Motivated by these advances, the present work proposes a forecasting framework that first preprocesses load time series using signal decomposition wavelet based to extract multi-resolution frequency components and suppress noise. The transformed signals are then fed into a Bidirectional Long Short-Term Memory (Bi-LSTM) network equipped with an attention mechanism. The Bi-LSTM architecture is particularly suited for this task as it processes data in both forward and backward directions, capturing contextual information from past and future states simultaneously [13, 14], while the attention mechanism dynamically prioritizes the most influential time steps in the sequence. By unifying signal decomposition with deep sequential modelling, the proposed approach aims to achieve highly accurate and robust electricity load forecasting, thereby contributing to more reliable and cost-efficient power system operations.

2.2 Bidirectional Long-Short Term Memory

The Bidirectional Long Short-Term Memory (BiLSTM) model represents a significant improvement over the conventional LSTM architecture, LSTM the LSTM architecture is shown in Figure 1. This framework leverages the capability of two independent LSTMs operating simultaneously, one in the forward direction and the other in the backward direction. Over time, BiLSTM has established itself as a powerful machine learning technique, widely adopted across various research domains.
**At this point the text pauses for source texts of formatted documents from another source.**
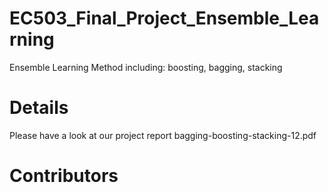 # EC503_Final_Project_Ensemble_Learning

Ensemble Learning Method including: boosting, bagging, stacking


# Details 

Please have a look at  our project report bagging-boosting-stacking-12.pdf

# Contributors


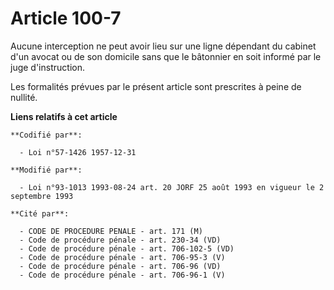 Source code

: # Article 100-7

Aucune interception ne peut avoir lieu sur une ligne dépendant du cabinet d'un avocat ou de son domicile sans que le
bâtonnier en soit informé par le juge d'instruction.

Les formalités prévues par le présent article sont prescrites à peine de nullité.

**Liens relatifs à cet article**

	**Codifié par**:

	  - Loi n°57-1426 1957-12-31

	**Modifié par**:

	  - Loi n°93-1013 1993-08-24 art. 20 JORF 25 août 1993 en vigueur le 2 septembre 1993

	**Cité par**:

	  - CODE DE PROCEDURE PENALE - art. 171 (M)
	  - Code de procédure pénale - art. 230-34 (VD)
	  - Code de procédure pénale - art. 706-102-5 (VD)
	  - Code de procédure pénale - art. 706-95-3 (V)
	  - Code de procédure pénale - art. 706-96 (VD)
	  - Code de procédure pénale - art. 706-96-1 (V)
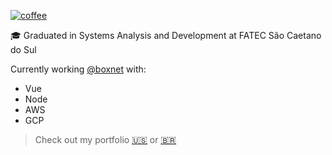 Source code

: [![coffee](https://img.shields.io/badge/Coffee_level-normal-brightgreen)](https://img.shields.io/badge/Coffee_level-normal-brightgreen)

🎓 Graduated in Systems Analysis and Development at FATEC São Caetano do Sul

Currently working [@boxnet](https://materiais.boxnet.com.br/transformacao-analitica) with:

- Vue
- Node
- AWS
- GCP

> Check out my portfolio [🇺🇸](https://renato66.github.io/en) or [🇧🇷](https://renato66.github.io)
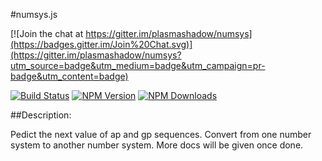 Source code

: #numsys.js

[![Join the chat at https://gitter.im/plasmashadow/numsys](https://badges.gitter.im/Join%20Chat.svg)](https://gitter.im/plasmashadow/numsys?utm_source=badge&utm_medium=badge&utm_campaign=pr-badge&utm_content=badge)

[![Build Status](https://travis-ci.org/plasmashadow/numsys.svg)](https://travis-ci.org/plasmashadow/numsys)
[![NPM Version](http://img.shields.io/npm/v/numsys.svg?style=flat)](https://www.npmjs.org/package/numsys)
[![NPM Downloads](https://img.shields.io/npm/dm/numsys.svg?style=flat)](https://www.npmjs.org/package/numsys)

##Description:
   
   Pedict the next value of ap and gp sequences. Convert from one number system to another number system.
   More docs will be given once done. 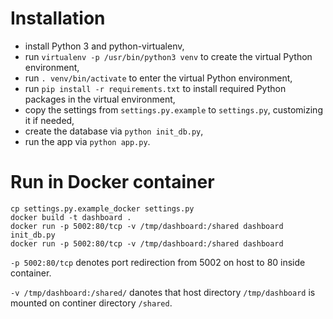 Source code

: Installation
============

* install Python 3 and python-virtualenv,
* run `virtualenv -p /usr/bin/python3 venv` to create the virtual Python environment,
* run `. venv/bin/activate` to enter the virtual Python environment,
* run `pip install -r requirements.txt` to install required Python packages in the virtual
  environment,
* copy the settings from `settings.py.example` to `settings.py`, customizing it if needed,
* create the database via `python init_db.py`,
* run the app via `python app.py`.

Run in Docker container
=======================

    cp settings.py.example_docker settings.py
    docker build -t dashboard .
    docker run -p 5002:80/tcp -v /tmp/dashboard:/shared dashboard init_db.py
    docker run -p 5002:80/tcp -v /tmp/dashboard:/shared dashboard

`-p 5002:80/tcp` denotes port redirection from 5002 on host to 80 inside container.

`-v /tmp/dashboard:/shared/` danotes that host directory `/tmp/dashboard` is mounted on continer directory `/shared`.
One notable example is presented by Yu et al. [14] a Bi-directional Long Short-Term Memory (Bi-LSTM) framework was proposed to model movement uncertainty in crowdsourced human trajectories under complex urban environments. The model integrates GNSS data with pedestrian motion features such as gait length and heading deviation and demonstrates superior performance compared to baseline models including LSTM, MLP, and 1D-CNN. Experimental results show that the Bi-LSTM model achieves an average prediction error of just 1.82 meters and a coverage ratio of 98.1%, significantly outperforming traditional uncertainty modeling approaches like UB, AUB, and BAEE. This highlights Bi-LSTM’s robustness and adaptability in predicting spatial deviations caused by GNSS signal occlusion and urban complexity.in classification accuracy, recall, and F1-score.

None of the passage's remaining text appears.